We call the number of finishing steps given $2\cdot n$ coin flips fₙ.

One can also see that the total number of possible sequences of coin flips oₙ after $2 \cdot n$ coin flips is $4 \cdot (o_{n-1}-f_{n-1})$ , because one appends H;H or H;T or T;H or T;T to the remaining number of sequences. So let oₙ be

$$o_{1}=4\\ o_{n}=4 \cdot (o_{n-1}-f_{n-1})$$

One can implement $o_{n}$ simply:

o::{:[x=1;4;4*o(x-1)-f(x-1)]}

When one executes o and f, one notices something peculiar: it seems that $o_{n}=2 \cdot n \cdot f_{n}$ .

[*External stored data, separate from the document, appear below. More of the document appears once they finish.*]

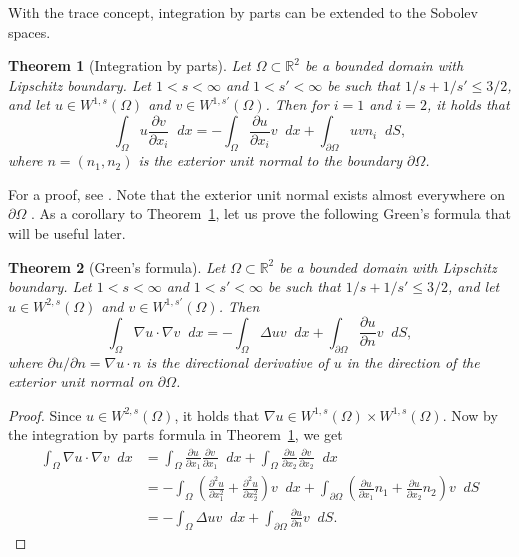 \documentclass[english, 12pt, a4paper, sci, utf8, a-2b, online]{aaltothesis}
\theoremstyle{definition}
\theoremstyle{plain}
\newtheorem{theorem}{Theorem}[section]
\newcommand*\diff{\mathop{}\!d}
\numberwithin{equation}{section}
\begin{document}
With the trace concept, integration by parts can be extended to the Sobolev spaces.
\begin{theorem}[Integration by parts]
    \label{thm:integrationbyparts}
    Let $\Omega \subset \mathbb{R}^2$ be a bounded domain with Lipschitz
    boundary. Let $1 < s < \infty$ and $1 < s' < \infty$ be such that
    $1/s + 1/s' \leq 3/2$, and let $u \in W^{1,s}(\Omega)$
    and $v \in W^{1,s'}(\Omega)$. Then for $i=1$ and $i=2$, it holds that
    \begin{equation*}
        \int_{\Omega} u \frac{\partial v}{\partial x_i} \diff x
        = - \int_{\Omega} \frac{\partial u}{\partial x_i} v \diff x
            + \int_{\partial \Omega} uv n_i \diff S,
    \end{equation*}
    where $n = (n_1, n_2)$ is the exterior unit normal
    to the boundary $\partial \Omega$.
\end{theorem}
For a proof, see \cite[Theorem~1.1 on p.~117]{necas2011}.
Note that the exterior unit normal exists almost everywhere on $\partial \Omega$
\cite[Lemma~4.2 on p.~83]{necas2011}.
As a corollary to Theorem~\ref{thm:integrationbyparts},
let us prove the following Green's formula that will be useful later.
\begin{theorem}[Green's formula]
    \label{thm:greensformula}
    Let $\Omega \subset \mathbb{R}^2$ be a bounded domain with Lipschitz
    boundary. Let $1 < s < \infty$ and $1 < s' < \infty$ be such that
    $1/s + 1/s' \leq 3/2$, and let $u \in W^{2,s}(\Omega)$
    and $v \in W^{1,s'}(\Omega)$. Then
    \begin{equation*}
        \int_{\Omega} \nabla u \cdot \nabla v \diff x
        = -\int_{\Omega} \Delta u v \diff x
            + \int_{\partial \Omega} \frac{\partial u}{\partial n} v \diff S,
    \end{equation*}
    where $\partial u / \partial n = \nabla u \cdot n$ is the directional
    derivative of $u$ in the direction of the exterior
    unit normal on $\partial \Omega$.
\end{theorem}
\begin{proof}
    Since $u \in W^{2,s}(\Omega)$, it holds that
    $\nabla u \in W^{1,s}(\Omega) \times W^{1,s}(\Omega)$.
    Now by the integration by parts formula in
    Theorem~\ref{thm:integrationbyparts}, we get
    \begin{align*}
        \int_{\Omega} \nabla u \cdot \nabla v \diff x
        &= \int_{\Omega} \frac{\partial u}{\partial x_1}
            \frac{\partial v}{\partial x_1} \diff x
            + \int_{\Omega} \frac{\partial u}{\partial x_2}
            \frac{\partial v}{\partial x_2} \diff x \\
        &= -\int_{\Omega} \left( 
            \frac{\partial^2 u}{\partial x_1^2}
                + \frac{\partial^2 u}{\partial x_2^2} \right) v \diff x
            + \int_{\partial \Omega} \left(
                \frac{\partial u}{\partial x_1} n_1
                    + \frac{\partial u}{\partial x_2} n_2 \right) v \diff S \\
        &= -\int_{\Omega} \Delta u v \diff x
            + \int_{\partial \Omega} \frac{\partial u}{\partial n} v \diff S.
    \end{align*}
\end{proof}
\end{document}
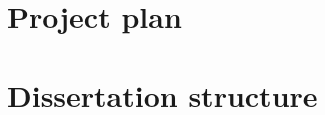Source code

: \documentclass[proposal]{softeng}
\begin{document}
\section{Project plan}


\section{Dissertation structure}


\nocite{*}


\end{document}
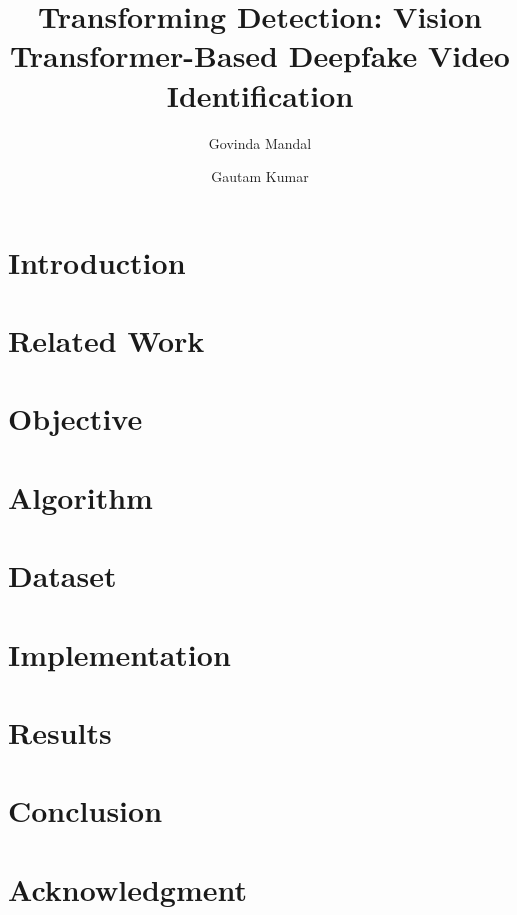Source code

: \documentclass[runningheads]{llncs}
\begin{document}
\title{Transforming Detection: Vision Transformer-Based Deepfake Video Identification}

\author{Govinda Mandal \and Gautam Kumar}


\maketitle

\begin{abstract}

\end{abstract}


\section{Introduction}


\section{Related Work}


\section{Objective}


\section{Algorithm}


\section{Dataset}


\section{Implementation}


\section{Results}


\section{Conclusion}


\section*{Acknowledgment}


\printbibliography
\end{document}
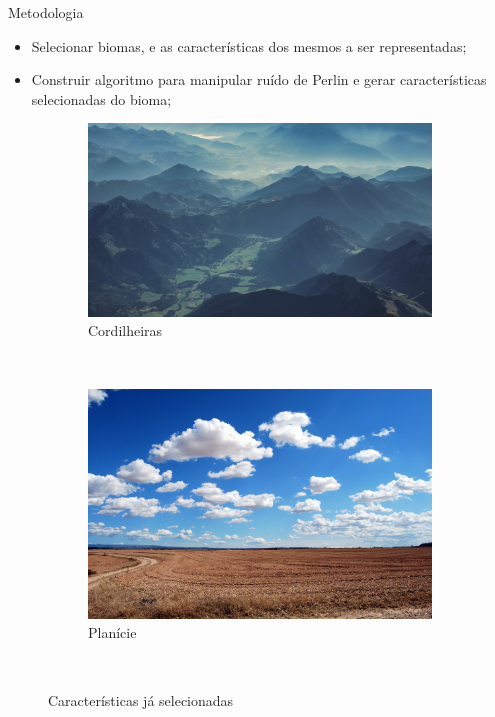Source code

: \begin{frame}{Metodologia}
    \begin{itemize}
        \item Selecionar biomas, e as características dos mesmos a ser representadas;
        \item Construir algoritmo para manipular ruído de Perlin e gerar características
            selecionadas do bioma;
    \end{itemize}
    \begin{figure}
        \centering
        \begin{subfigure}[b]{0.47\textwidth}
            \includegraphics[width=\textwidth]{img/mountains}
            \caption{Cordilheiras}
            \label{fig:mountains}
        \end{subfigure}
        ~ %
        \begin{subfigure}[b]{0.47\textwidth}
            \includegraphics[width=\textwidth]{img/plains}
            \caption{Planície}
            \label{fig:plains}
        \end{subfigure}
        ~ %
        \caption{Características já selecionadas}
        \label{fig:carct}
    \end{figure}
    
\end{frame}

Proof that $o_{n}=2 \cdot n \cdot f_{n}$

Induction basis:

$$o_{1}=2 \cdot 1 \cdot f_{1}\\ 4=2 \cdot 1 \cdot 2$$

Induction assumption:

$$o_{n}=2 \cdot n \cdot f_{n}$$

Induction step:

$$o_{n+1}=2 \cdot (n+1) \cdot f_{n+1}\\ 2 \cdot (o_{n}-f_{n})=(n+1) \cdot f_{n+1}\\ 2 \cdot (2 \cdot n \cdot f_{n}-f_{n})=(n+1) \cdot f_{n+1}\\ 8 \cdot n \cdot C_{n}-4 \cdot C_{n}=(n+1) \cdot 2 \cdot C_{n+1}\\ C_{n} \cdot \frac{4 \cdot n-2}{n+1}=C_{n+1}$$

This is equivalent to a recursive definition of the Catalan numbers in the OEIS (sixth formula).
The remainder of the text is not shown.